» **Task directions**
Could you reproduce, from the records below, everything from the line with "- 37–39 THE ROAD TO RUIN" down to the line with "- 40–45 SUNDRY", keeping both of those lines and changing nothing?

» **Material for this exercise**
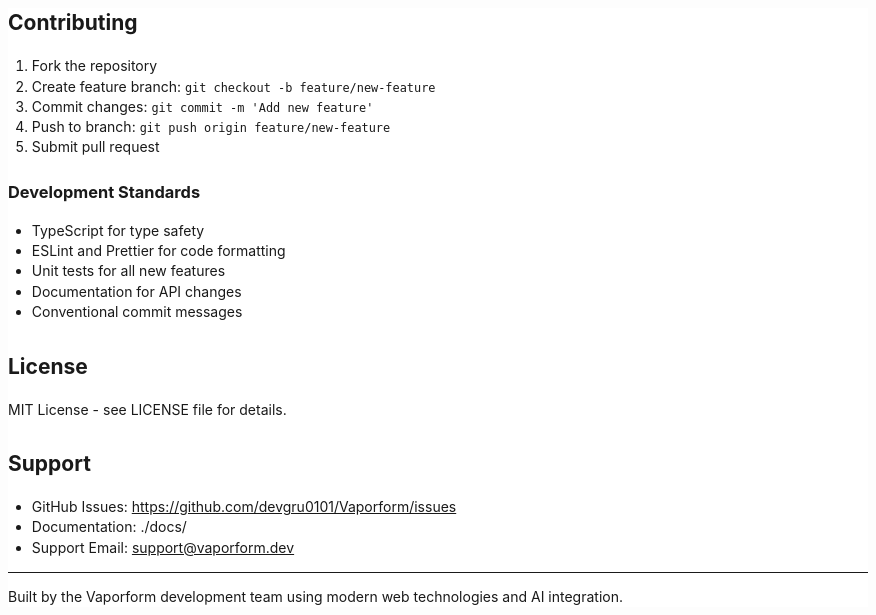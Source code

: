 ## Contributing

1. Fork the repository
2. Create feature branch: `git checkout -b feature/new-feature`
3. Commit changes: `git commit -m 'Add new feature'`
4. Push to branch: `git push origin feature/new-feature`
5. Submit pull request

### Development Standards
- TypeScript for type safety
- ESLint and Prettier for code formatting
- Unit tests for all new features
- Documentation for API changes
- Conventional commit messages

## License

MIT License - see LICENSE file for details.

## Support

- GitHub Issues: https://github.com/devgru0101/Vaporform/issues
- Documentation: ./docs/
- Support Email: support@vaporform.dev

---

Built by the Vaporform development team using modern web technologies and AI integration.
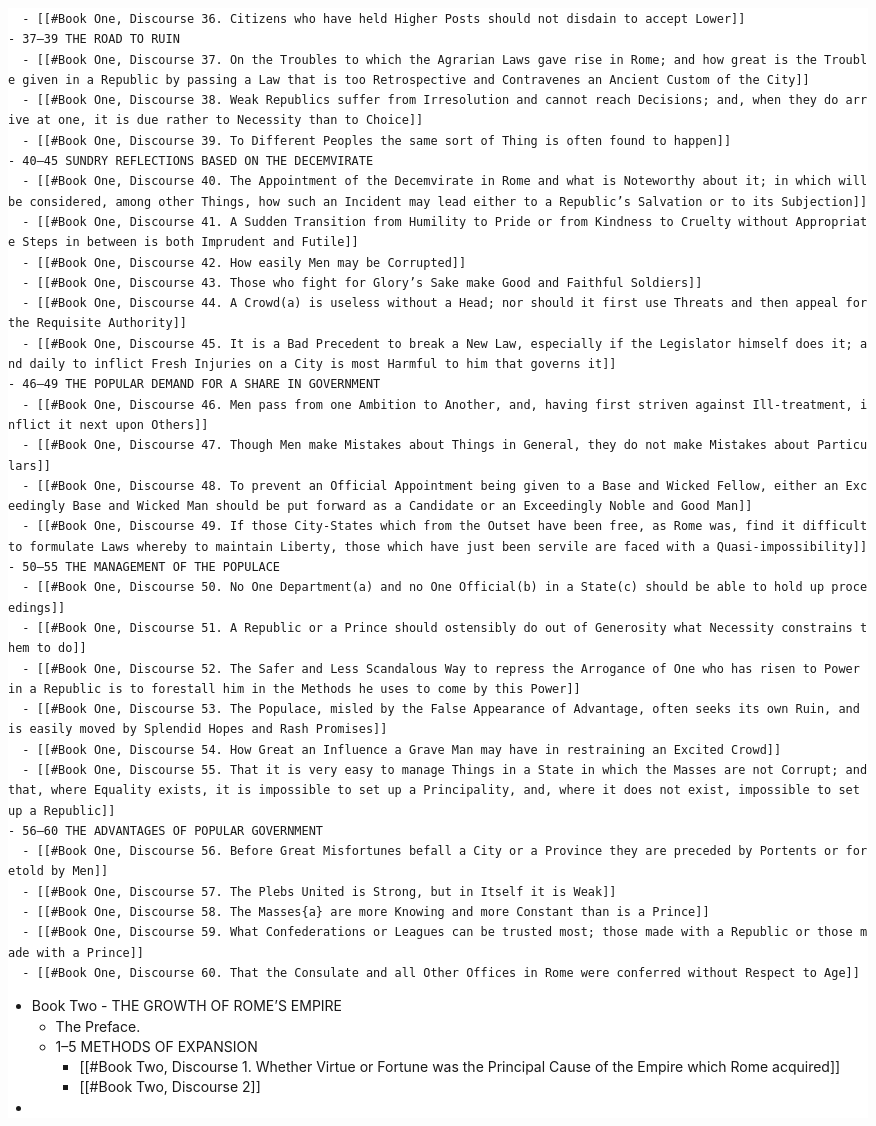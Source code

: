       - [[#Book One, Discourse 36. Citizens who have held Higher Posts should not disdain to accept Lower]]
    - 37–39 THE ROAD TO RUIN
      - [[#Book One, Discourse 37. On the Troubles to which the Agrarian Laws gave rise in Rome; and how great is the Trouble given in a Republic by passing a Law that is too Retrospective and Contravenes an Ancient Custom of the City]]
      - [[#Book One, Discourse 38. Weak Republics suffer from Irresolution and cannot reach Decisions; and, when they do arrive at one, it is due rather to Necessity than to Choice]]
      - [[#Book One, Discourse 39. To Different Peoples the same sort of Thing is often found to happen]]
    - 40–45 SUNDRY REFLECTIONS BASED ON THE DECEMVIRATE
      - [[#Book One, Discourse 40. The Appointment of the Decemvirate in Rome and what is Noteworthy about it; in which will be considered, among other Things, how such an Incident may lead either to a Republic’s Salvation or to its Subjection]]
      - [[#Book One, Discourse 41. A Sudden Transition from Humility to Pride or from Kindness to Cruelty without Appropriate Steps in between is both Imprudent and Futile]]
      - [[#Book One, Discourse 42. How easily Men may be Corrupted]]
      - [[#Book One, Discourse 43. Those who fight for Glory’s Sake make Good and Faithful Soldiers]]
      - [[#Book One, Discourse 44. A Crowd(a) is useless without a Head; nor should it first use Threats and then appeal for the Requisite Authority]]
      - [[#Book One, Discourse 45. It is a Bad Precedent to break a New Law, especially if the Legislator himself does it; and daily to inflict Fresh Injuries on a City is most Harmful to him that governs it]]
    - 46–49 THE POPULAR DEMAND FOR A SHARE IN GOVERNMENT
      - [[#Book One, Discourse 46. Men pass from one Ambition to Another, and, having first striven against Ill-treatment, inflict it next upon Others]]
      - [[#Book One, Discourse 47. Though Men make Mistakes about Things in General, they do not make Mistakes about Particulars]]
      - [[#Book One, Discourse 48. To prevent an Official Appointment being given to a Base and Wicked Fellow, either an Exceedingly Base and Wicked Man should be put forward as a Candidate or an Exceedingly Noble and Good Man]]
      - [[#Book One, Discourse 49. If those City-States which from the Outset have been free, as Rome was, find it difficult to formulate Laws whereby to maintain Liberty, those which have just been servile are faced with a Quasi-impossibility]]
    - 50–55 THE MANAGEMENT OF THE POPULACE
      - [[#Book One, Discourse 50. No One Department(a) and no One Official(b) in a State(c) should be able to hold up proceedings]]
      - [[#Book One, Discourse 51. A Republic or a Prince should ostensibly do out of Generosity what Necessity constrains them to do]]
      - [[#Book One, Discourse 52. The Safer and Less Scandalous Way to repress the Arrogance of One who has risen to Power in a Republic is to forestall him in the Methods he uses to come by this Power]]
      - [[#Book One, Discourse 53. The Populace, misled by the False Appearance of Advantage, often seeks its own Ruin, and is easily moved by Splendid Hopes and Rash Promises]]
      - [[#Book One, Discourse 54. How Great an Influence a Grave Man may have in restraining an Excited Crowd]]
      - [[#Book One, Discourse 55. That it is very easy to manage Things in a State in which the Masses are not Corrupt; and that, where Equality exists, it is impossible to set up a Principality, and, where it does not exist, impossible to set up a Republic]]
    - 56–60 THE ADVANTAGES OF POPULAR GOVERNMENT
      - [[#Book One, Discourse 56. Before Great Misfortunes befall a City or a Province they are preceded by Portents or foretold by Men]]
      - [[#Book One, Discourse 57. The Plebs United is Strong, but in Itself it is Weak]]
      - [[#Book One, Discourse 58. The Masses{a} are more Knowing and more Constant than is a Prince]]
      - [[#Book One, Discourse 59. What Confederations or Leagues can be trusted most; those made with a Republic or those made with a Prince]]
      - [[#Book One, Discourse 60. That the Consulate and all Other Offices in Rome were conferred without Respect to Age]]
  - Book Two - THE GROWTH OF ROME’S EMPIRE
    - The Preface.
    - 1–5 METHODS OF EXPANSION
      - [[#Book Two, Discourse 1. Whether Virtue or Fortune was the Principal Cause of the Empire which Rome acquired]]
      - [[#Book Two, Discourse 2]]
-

» **Reply to the task**
    - 37–39 THE ROAD TO RUIN
      - [[#Book One, Discourse 37. On the Troubles to which the Agrarian Laws gave rise in Rome; and how great is the Trouble given in a Republic by passing a Law that is too Retrospective and Contravenes an Ancient Custom of the City]]
      - [[#Book One, Discourse 38. Weak Republics suffer from Irresolution and cannot reach Decisions; and, when they do arrive at one, it is due rather to Necessity than to Choice]]
      - [[#Book One, Discourse 39. To Different Peoples the same sort of Thing is often found to happen]]
    - 40–45 SUNDRY REFLECTIONS BASED ON THE DECEMVIRATE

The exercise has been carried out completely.